Exactly as shown below, retype every line of the data.

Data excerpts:
+ + +

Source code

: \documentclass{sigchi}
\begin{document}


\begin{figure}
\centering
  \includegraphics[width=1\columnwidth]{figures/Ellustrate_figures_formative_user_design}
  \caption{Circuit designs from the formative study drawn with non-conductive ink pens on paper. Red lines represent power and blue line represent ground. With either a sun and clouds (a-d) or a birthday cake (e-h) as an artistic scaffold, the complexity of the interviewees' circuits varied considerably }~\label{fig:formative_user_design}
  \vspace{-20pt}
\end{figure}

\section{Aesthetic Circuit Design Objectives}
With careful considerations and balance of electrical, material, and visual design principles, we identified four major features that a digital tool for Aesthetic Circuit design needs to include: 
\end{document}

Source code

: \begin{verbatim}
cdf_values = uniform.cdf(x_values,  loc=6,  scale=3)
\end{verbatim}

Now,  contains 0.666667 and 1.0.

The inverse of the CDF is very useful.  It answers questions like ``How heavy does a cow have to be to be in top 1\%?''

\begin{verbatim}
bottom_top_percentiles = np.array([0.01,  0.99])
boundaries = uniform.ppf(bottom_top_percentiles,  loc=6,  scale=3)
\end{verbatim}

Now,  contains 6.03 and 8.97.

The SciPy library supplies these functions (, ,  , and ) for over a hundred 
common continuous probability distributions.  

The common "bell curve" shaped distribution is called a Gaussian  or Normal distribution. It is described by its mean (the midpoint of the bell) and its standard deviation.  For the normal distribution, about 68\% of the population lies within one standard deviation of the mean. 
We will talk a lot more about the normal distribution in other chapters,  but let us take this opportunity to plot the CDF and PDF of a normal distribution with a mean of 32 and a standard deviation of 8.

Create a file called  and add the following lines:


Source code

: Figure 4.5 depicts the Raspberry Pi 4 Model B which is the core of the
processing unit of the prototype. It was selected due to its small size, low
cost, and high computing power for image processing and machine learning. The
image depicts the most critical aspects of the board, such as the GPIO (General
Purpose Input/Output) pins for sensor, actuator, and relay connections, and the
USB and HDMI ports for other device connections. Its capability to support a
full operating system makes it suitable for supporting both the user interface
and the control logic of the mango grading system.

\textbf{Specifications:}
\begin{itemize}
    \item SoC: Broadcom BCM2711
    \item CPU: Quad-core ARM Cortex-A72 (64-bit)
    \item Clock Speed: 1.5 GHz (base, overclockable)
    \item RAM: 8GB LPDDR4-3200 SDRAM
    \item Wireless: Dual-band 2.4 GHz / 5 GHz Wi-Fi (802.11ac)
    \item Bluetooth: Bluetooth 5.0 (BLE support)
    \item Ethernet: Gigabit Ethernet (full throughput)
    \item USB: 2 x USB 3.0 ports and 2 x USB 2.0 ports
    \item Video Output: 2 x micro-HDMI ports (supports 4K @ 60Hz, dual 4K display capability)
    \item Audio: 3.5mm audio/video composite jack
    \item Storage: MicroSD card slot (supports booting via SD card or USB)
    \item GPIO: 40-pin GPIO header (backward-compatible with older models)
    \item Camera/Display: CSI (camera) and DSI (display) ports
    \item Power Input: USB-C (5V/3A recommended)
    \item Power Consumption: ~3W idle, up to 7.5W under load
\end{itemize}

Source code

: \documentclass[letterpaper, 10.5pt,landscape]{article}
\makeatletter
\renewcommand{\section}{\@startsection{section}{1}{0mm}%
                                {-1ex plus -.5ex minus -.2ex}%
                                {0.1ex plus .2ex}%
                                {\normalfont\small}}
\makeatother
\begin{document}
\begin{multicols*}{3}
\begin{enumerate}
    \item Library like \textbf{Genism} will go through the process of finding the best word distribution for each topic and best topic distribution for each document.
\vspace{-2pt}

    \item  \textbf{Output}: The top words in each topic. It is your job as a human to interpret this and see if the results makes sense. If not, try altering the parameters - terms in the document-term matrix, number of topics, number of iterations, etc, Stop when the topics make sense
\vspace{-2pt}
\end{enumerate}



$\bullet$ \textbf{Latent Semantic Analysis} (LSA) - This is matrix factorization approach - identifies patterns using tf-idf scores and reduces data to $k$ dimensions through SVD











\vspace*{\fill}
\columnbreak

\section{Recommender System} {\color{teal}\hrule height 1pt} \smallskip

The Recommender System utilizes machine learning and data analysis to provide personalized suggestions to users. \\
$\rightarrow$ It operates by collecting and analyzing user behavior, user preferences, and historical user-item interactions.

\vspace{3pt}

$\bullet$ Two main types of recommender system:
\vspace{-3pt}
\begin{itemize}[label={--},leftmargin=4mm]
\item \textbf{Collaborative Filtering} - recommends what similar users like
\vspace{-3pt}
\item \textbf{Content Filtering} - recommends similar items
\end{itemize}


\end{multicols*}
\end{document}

+ + +

[Output for this task]:
Source code

: \documentclass{sigchi}
\begin{document}


\begin{figure}
\centering
  \includegraphics[width=1\columnwidth]{figures/Ellustrate_figures_formative_user_design}
  \caption{Circuit designs from the formative study drawn with non-conductive ink pens on paper. Red lines represent power and blue line represent ground. With either a sun and clouds (a-d) or a birthday cake (e-h) as an artistic scaffold, the complexity of the interviewees' circuits varied considerably }~\label{fig:formative_user_design}
  \vspace{-20pt}
\end{figure}

\section{Aesthetic Circuit Design Objectives}
With careful considerations and balance of electrical, material, and visual design principles, we identified four major features that a digital tool for Aesthetic Circuit design needs to include: 
\end{document}

Source code

: \begin{verbatim}
cdf_values = uniform.cdf(x_values,  loc=6,  scale=3)
\end{verbatim}

Now,  contains 0.666667 and 1.0.

The inverse of the CDF is very useful.  It answers questions like ``How heavy does a cow have to be to be in top 1\%?''

\begin{verbatim}
bottom_top_percentiles = np.array([0.01,  0.99])
boundaries = uniform.ppf(bottom_top_percentiles,  loc=6,  scale=3)
\end{verbatim}

Now,  contains 6.03 and 8.97.

The SciPy library supplies these functions (, ,  , and ) for over a hundred 
common continuous probability distributions.  

The common "bell curve" shaped distribution is called a Gaussian  or Normal distribution. It is described by its mean (the midpoint of the bell) and its standard deviation.  For the normal distribution, about 68\% of the population lies within one standard deviation of the mean. 
We will talk a lot more about the normal distribution in other chapters,  but let us take this opportunity to plot the CDF and PDF of a normal distribution with a mean of 32 and a standard deviation of 8.

Create a file called  and add the following lines:


Source code

: Figure 4.5 depicts the Raspberry Pi 4 Model B which is the core of the
processing unit of the prototype. It was selected due to its small size, low
cost, and high computing power for image processing and machine learning. The
image depicts the most critical aspects of the board, such as the GPIO (General
Purpose Input/Output) pins for sensor, actuator, and relay connections, and the
USB and HDMI ports for other device connections. Its capability to support a
full operating system makes it suitable for supporting both the user interface
and the control logic of the mango grading system.

\textbf{Specifications:}
\begin{itemize}
    \item SoC: Broadcom BCM2711
    \item CPU: Quad-core ARM Cortex-A72 (64-bit)
    \item Clock Speed: 1.5 GHz (base, overclockable)
    \item RAM: 8GB LPDDR4-3200 SDRAM
    \item Wireless: Dual-band 2.4 GHz / 5 GHz Wi-Fi (802.11ac)
    \item Bluetooth: Bluetooth 5.0 (BLE support)
    \item Ethernet: Gigabit Ethernet (full throughput)
    \item USB: 2 x USB 3.0 ports and 2 x USB 2.0 ports
    \item Video Output: 2 x micro-HDMI ports (supports 4K @ 60Hz, dual 4K display capability)
    \item Audio: 3.5mm audio/video composite jack
    \item Storage: MicroSD card slot (supports booting via SD card or USB)
    \item GPIO: 40-pin GPIO header (backward-compatible with older models)
    \item Camera/Display: CSI (camera) and DSI (display) ports
    \item Power Input: USB-C (5V/3A recommended)
    \item Power Consumption: ~3W idle, up to 7.5W under load
\end{itemize}

Source code

: \documentclass[letterpaper, 10.5pt,landscape]{article}
\makeatletter
\renewcommand{\section}{\@startsection{section}{1}{0mm}%
                                {-1ex plus -.5ex minus -.2ex}%
                                {0.1ex plus .2ex}%
                                {\normalfont\small}}
\makeatother
\begin{document}
\begin{multicols*}{3}
\begin{enumerate}
    \item Library like \textbf{Genism} will go through the process of finding the best word distribution for each topic and best topic distribution for each document.
\vspace{-2pt}

    \item  \textbf{Output}: The top words in each topic. It is your job as a human to interpret this and see if the results makes sense. If not, try altering the parameters - terms in the document-term matrix, number of topics, number of iterations, etc, Stop when the topics make sense
\vspace{-2pt}
\end{enumerate}



$\bullet$ \textbf{Latent Semantic Analysis} (LSA) - This is matrix factorization approach - identifies patterns using tf-idf scores and reduces data to $k$ dimensions through SVD











\vspace*{\fill}
\columnbreak

\section{Recommender System} {\color{teal}\hrule height 1pt} \smallskip

The Recommender System utilizes machine learning and data analysis to provide personalized suggestions to users. \\
$\rightarrow$ It operates by collecting and analyzing user behavior, user preferences, and historical user-item interactions.

\vspace{3pt}

$\bullet$ Two main types of recommender system:
\vspace{-3pt}
\begin{itemize}[label={--},leftmargin=4mm]
\item \textbf{Collaborative Filtering} - recommends what similar users like
\vspace{-3pt}
\item \textbf{Content Filtering} - recommends similar items
\end{itemize}


\end{multicols*}
\end{document}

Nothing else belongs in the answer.